● **Assigned task**
Every line of the entries with the word "instead" in it should be shown.

>>>>>

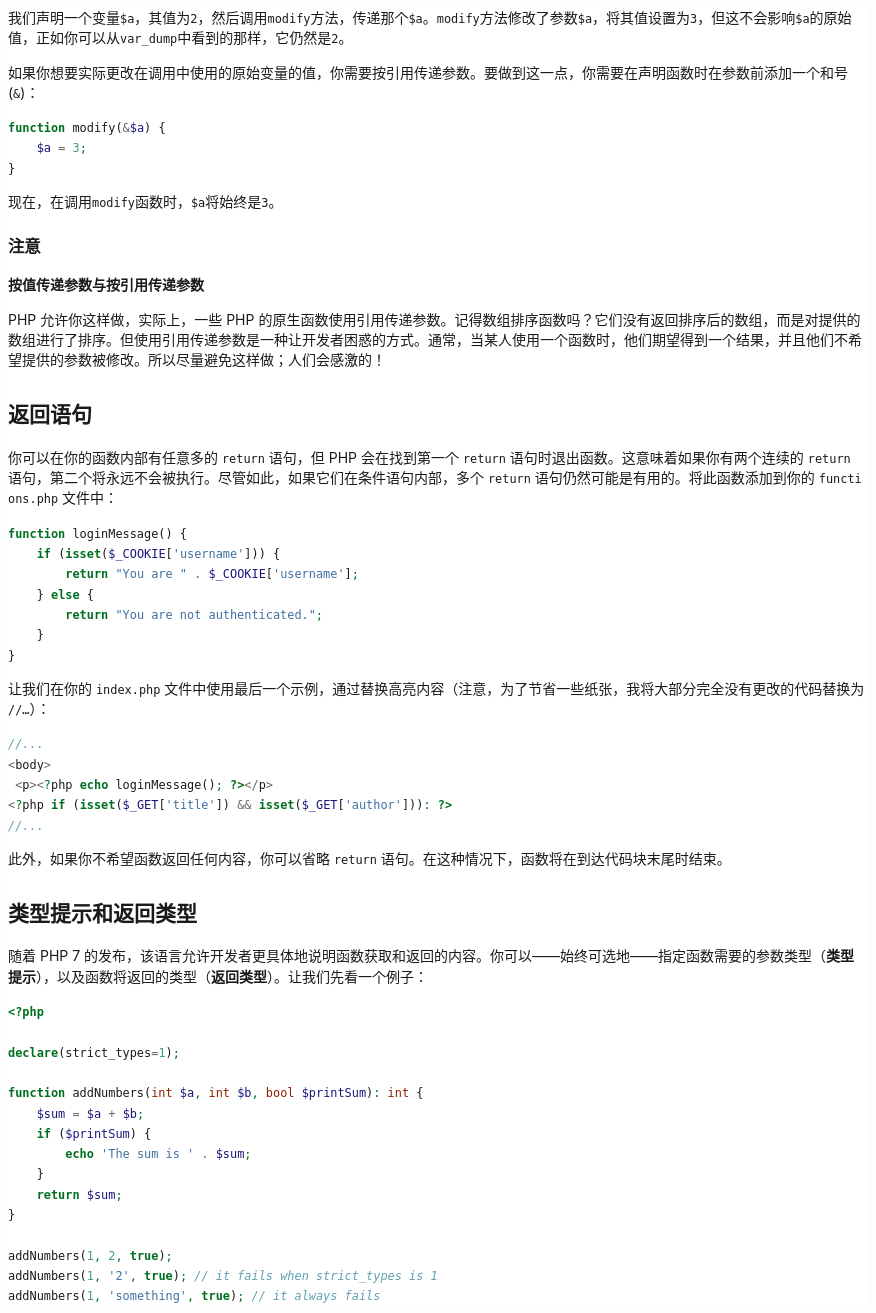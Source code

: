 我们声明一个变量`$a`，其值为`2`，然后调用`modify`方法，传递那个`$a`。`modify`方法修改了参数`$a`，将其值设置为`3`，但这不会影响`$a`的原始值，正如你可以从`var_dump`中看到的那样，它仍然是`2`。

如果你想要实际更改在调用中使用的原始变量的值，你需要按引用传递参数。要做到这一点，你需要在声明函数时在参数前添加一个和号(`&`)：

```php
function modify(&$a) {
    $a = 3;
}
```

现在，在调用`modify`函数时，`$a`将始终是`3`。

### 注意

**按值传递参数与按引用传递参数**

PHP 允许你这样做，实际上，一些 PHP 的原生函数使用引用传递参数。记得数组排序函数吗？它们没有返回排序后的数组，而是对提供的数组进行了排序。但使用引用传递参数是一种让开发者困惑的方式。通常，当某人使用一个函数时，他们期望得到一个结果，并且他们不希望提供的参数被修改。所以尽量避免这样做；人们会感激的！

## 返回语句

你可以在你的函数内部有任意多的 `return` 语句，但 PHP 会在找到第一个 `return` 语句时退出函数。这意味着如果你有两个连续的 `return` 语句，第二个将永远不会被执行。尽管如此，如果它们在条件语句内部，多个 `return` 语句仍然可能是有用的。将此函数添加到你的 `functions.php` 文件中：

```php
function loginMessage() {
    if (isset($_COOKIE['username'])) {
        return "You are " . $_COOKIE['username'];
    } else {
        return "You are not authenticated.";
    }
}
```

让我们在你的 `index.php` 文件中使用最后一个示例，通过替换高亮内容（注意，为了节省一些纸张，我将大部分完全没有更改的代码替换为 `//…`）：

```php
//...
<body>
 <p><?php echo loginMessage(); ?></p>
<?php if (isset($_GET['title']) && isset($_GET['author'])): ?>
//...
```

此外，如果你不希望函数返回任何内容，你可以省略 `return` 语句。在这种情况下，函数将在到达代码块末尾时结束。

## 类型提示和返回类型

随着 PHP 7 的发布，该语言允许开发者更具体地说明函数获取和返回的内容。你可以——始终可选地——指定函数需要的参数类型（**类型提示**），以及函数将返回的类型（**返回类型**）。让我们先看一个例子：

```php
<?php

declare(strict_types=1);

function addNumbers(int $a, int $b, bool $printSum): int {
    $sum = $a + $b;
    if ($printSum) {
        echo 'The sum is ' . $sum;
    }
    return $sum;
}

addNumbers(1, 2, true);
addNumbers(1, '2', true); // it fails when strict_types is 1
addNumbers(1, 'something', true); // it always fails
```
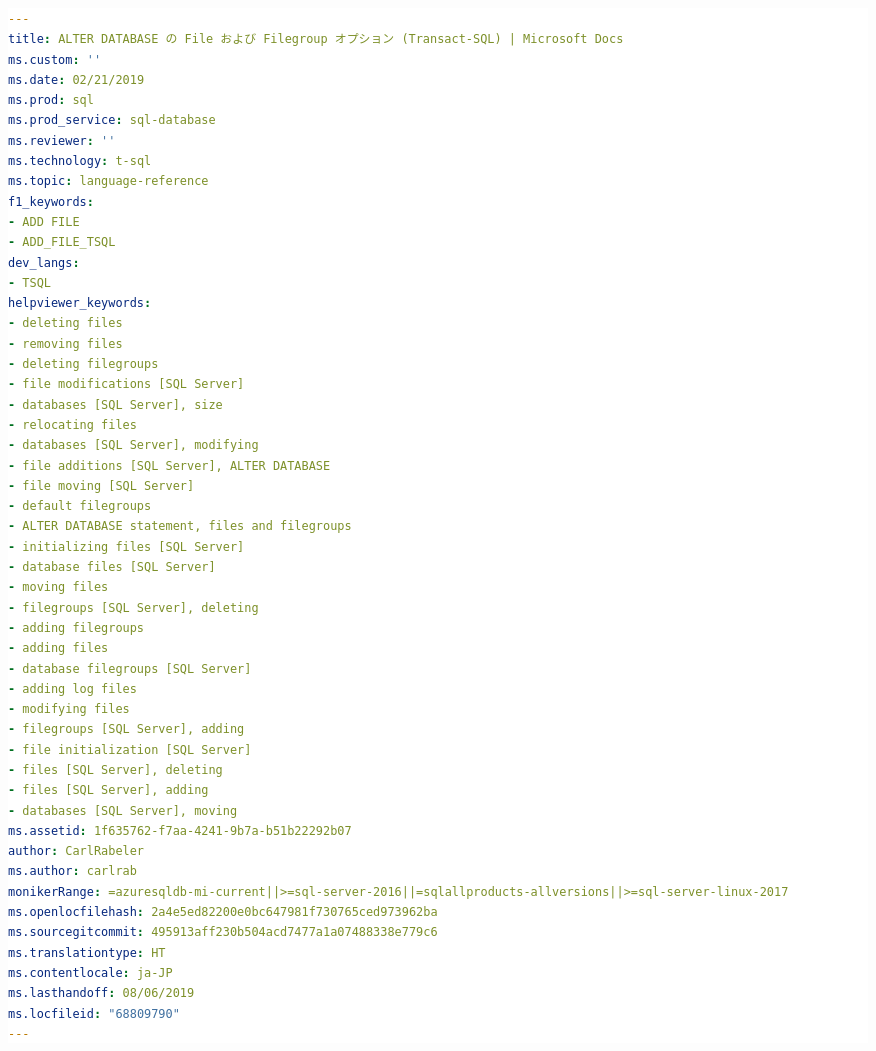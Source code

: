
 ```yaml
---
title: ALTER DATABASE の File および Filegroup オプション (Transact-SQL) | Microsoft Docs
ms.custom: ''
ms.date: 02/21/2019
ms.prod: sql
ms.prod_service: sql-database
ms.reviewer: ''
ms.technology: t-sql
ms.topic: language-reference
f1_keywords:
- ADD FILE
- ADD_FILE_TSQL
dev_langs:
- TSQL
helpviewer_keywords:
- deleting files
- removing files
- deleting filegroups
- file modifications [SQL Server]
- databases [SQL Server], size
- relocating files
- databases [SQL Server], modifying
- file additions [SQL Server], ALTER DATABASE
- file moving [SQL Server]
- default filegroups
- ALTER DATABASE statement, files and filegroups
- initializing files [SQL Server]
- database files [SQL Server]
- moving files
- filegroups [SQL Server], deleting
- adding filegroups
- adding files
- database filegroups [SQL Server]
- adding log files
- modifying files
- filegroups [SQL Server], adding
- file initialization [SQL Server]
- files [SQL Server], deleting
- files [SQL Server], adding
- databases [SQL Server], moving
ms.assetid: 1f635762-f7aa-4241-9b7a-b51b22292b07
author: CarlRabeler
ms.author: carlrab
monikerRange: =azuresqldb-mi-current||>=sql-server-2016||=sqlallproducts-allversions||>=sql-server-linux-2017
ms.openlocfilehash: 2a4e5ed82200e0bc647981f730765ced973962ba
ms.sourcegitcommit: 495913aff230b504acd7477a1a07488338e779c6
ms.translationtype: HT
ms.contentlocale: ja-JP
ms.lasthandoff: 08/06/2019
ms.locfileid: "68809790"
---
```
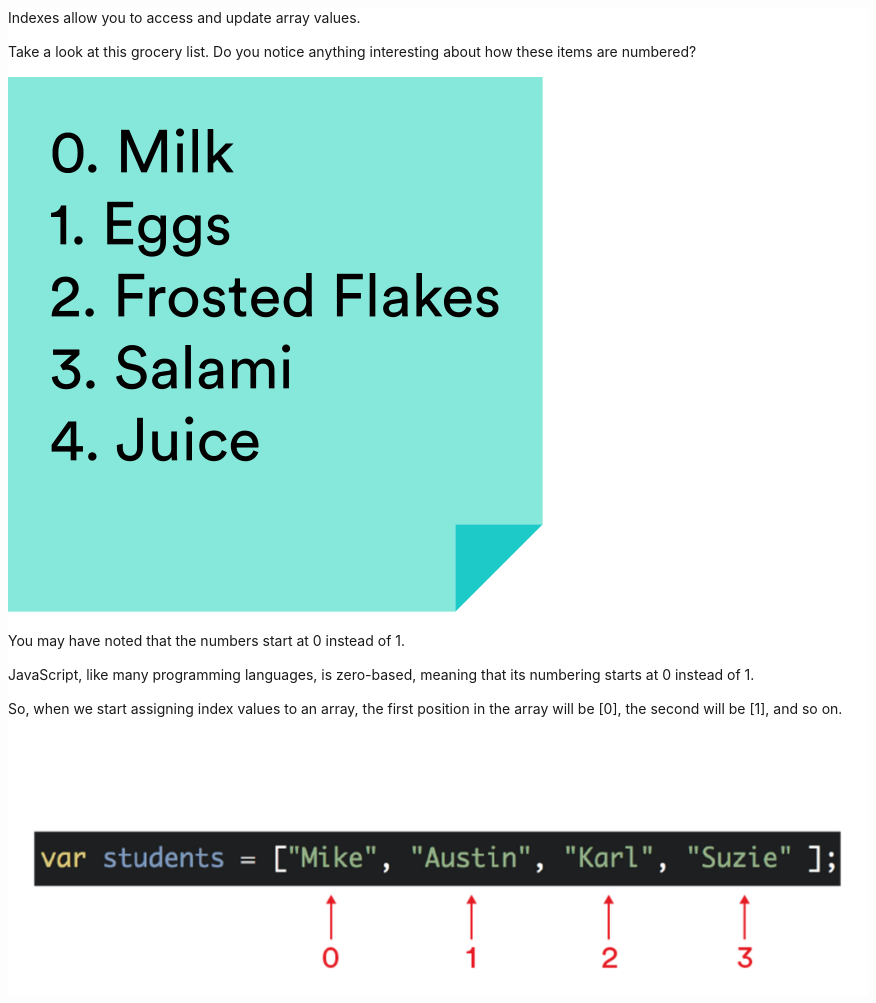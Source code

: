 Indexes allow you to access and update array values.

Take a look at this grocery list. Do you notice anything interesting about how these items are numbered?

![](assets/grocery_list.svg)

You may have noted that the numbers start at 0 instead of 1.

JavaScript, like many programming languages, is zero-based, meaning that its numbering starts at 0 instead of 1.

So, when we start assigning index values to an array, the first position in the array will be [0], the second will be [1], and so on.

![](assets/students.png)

<<<<<
>>>>>

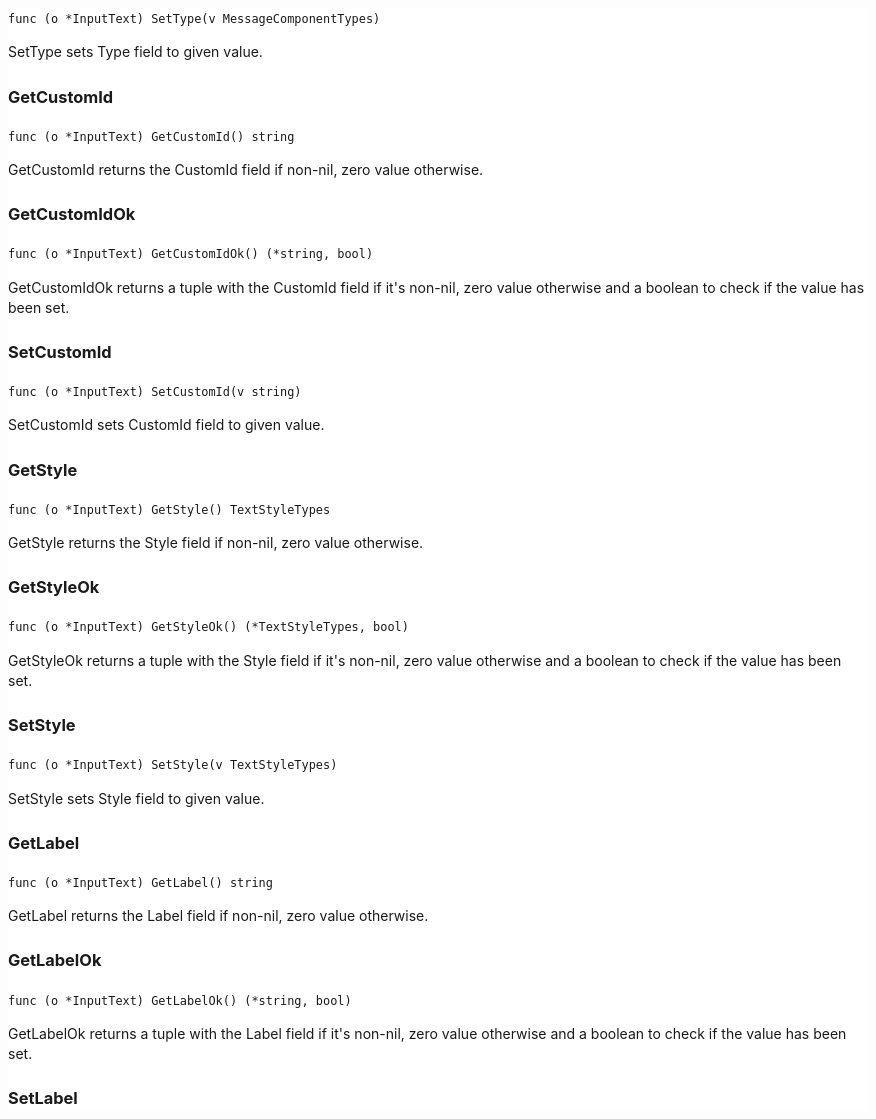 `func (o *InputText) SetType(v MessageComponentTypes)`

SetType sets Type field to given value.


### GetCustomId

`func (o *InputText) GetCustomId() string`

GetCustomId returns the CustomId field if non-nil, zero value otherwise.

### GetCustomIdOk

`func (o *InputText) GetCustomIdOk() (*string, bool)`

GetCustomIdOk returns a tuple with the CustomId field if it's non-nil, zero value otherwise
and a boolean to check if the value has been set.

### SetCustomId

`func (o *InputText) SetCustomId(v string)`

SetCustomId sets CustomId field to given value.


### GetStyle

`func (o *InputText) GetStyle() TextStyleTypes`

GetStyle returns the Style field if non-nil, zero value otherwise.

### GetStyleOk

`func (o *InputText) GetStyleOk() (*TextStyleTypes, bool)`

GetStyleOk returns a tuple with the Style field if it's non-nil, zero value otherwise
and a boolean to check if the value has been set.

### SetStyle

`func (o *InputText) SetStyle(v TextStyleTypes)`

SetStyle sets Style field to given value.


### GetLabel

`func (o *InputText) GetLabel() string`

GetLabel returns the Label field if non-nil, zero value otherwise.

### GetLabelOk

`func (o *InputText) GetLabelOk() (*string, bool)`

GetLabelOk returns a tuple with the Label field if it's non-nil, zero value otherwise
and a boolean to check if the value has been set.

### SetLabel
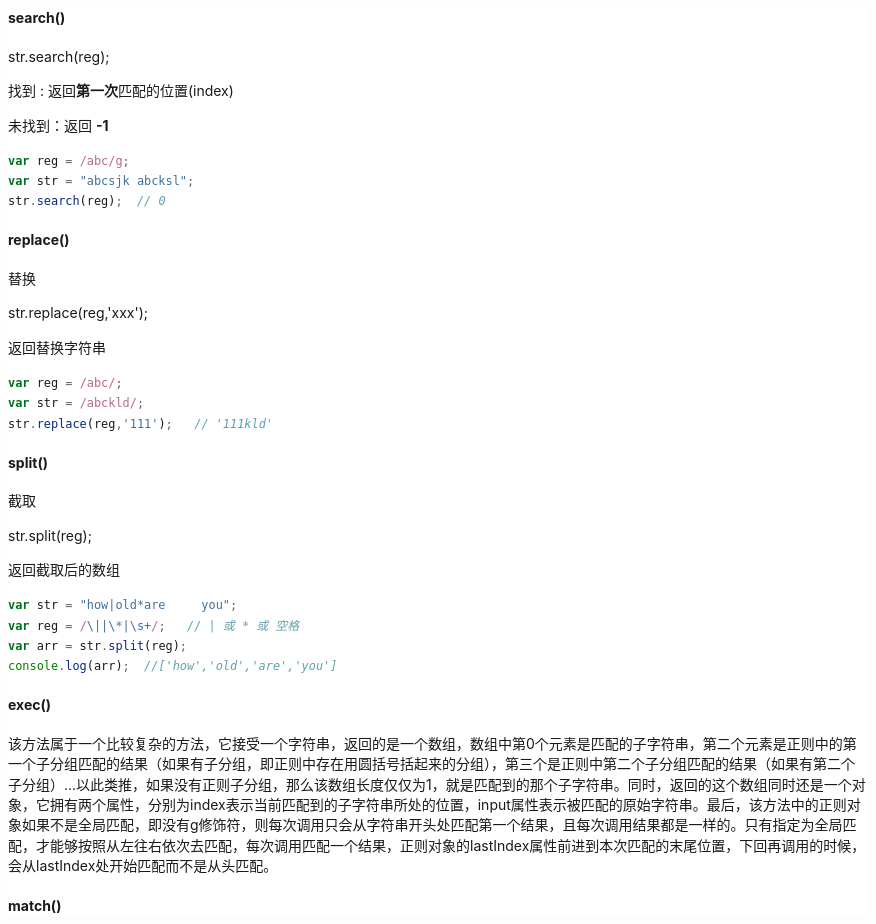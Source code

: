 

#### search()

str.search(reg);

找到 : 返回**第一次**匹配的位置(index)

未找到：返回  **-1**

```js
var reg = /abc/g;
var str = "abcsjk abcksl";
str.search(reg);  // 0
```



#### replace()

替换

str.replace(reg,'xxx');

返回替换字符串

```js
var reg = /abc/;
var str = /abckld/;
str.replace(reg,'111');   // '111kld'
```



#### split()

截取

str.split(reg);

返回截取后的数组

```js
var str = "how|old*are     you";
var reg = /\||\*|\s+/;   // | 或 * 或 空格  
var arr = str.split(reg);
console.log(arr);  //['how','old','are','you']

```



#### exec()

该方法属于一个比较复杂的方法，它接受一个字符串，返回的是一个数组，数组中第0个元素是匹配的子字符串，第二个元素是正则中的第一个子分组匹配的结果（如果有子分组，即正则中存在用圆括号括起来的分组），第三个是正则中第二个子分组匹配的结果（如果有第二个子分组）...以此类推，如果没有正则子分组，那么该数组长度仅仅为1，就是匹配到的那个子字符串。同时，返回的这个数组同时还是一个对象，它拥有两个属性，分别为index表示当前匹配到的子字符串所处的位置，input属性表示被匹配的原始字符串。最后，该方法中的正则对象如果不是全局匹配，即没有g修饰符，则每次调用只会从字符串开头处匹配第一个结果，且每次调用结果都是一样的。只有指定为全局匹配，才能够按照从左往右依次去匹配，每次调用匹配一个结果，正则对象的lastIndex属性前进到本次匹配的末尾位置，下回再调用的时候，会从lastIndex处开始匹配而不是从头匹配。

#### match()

<<<<<
>>>>>

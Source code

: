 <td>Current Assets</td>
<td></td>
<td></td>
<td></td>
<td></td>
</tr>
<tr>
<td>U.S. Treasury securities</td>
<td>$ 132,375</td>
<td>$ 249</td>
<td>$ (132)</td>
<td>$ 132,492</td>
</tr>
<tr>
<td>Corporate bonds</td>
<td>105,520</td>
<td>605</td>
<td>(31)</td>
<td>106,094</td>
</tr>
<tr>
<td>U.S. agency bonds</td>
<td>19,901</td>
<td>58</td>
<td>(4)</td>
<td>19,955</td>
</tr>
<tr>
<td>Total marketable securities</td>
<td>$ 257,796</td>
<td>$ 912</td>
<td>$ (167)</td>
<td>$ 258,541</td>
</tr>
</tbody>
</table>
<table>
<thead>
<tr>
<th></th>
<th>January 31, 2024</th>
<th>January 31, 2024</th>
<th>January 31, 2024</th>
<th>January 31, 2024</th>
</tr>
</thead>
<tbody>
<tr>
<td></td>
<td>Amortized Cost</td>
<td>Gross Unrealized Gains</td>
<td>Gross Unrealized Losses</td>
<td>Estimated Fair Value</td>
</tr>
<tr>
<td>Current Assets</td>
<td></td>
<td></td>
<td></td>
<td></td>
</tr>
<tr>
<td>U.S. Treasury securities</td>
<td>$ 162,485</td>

<<<<<

● **Exercise output**
You may have noted that the numbers start at 0 instead of 1.
JavaScript, like many programming languages, is zero-based, meaning that its numbering starts at 0 instead of 1.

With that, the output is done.